Traditionally, biologists worked at a bench
and investigated individual biological entities of interest.
Today, we have something called high throughput biology.
And the way this works is that,
on a single gene chip,
you can have thousands of genes,
all of which can be measured at the same time in parallel.
And so what you're going to do,
is take a few samples of one type of tissue.
Let's say healthy tissue and a few samples of,
let's say disease tissue.
And you just measure the level of gene expression in each for every gene.
Comparing the levels of gene expression in the two tissues,
you can look to find genes where there
was a substantial difference in the expression level,
between the healthy tissue and the disease tissue.
And you can then have something to do with that disease process,
and you could investigate that further.
This kind of high throughput biology has been extremely effective in giving us clues
to many disease processes that we didn't understand before.
However, from a statistical perspective,
there are some issues we should think about.
When you want to compare samples from two populations,
the way that you do this usually is by means of a p-test.
And let's say that you take a p value of 0.95,
what this says is,
that there is a 95% chance that
the difference that you're seeing in the expression levels across the two populations,
is something that was not due to chance.
That there is only a 5% probability that it is due to chance.

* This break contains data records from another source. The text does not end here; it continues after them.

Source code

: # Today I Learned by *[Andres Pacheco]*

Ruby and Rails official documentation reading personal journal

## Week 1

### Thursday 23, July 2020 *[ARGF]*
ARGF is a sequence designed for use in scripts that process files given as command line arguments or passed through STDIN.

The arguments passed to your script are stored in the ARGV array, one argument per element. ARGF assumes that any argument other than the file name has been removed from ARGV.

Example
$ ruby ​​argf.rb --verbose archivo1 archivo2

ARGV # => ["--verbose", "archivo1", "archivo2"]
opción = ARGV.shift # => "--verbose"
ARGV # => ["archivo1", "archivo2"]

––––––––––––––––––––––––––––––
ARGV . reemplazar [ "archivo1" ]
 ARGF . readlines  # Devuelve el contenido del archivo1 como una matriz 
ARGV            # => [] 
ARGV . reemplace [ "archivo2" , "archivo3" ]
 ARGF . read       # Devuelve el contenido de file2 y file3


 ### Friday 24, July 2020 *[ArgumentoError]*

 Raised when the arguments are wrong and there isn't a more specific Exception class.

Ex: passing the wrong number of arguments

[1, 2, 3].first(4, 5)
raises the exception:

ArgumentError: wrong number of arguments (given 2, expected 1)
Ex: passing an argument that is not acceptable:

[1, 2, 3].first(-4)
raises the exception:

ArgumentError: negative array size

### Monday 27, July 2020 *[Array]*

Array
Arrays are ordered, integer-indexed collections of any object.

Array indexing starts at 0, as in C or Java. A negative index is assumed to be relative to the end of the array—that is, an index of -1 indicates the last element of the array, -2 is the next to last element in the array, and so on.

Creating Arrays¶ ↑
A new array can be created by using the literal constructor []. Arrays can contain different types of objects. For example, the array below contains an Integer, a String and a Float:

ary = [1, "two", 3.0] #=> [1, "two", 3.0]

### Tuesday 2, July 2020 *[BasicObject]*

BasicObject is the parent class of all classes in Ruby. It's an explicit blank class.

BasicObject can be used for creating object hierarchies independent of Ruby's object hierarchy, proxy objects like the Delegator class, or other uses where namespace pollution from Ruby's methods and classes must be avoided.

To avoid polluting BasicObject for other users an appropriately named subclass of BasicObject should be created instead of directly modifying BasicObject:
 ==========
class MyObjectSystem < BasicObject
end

Now, this is true for any one single gene,
where the expression level is
different in terms of the p-value that we just talked about.
But now we do this for 25,000 genes.
If for any one single gene,
we have a 5% chance that the difference we're seeing is purely to your chance.
Then if you look at 20 genes,
one of them on average is going to have a difference purely due to chance.
And if you look at 20,000 genes,
a thousand of them on average are going to
have a difference in expression purely due to chance.
The actual number of genes that are involved in
the disease process may be only a few dozen.
And so we have a few dozen genes of interest where the expression level is different,
because there is a real biological difference.
And possibly a few hundred,
maybe a thousand genes where the expression levels are different purely due to chance.
In other words, you've got some information there,
but you've also got a lot of noise.
And how to separate this information from this noise requires,
careful downstream analysis as opposed to
taking what one sees as the gospel truth,
simply because it meets some p-value criteria.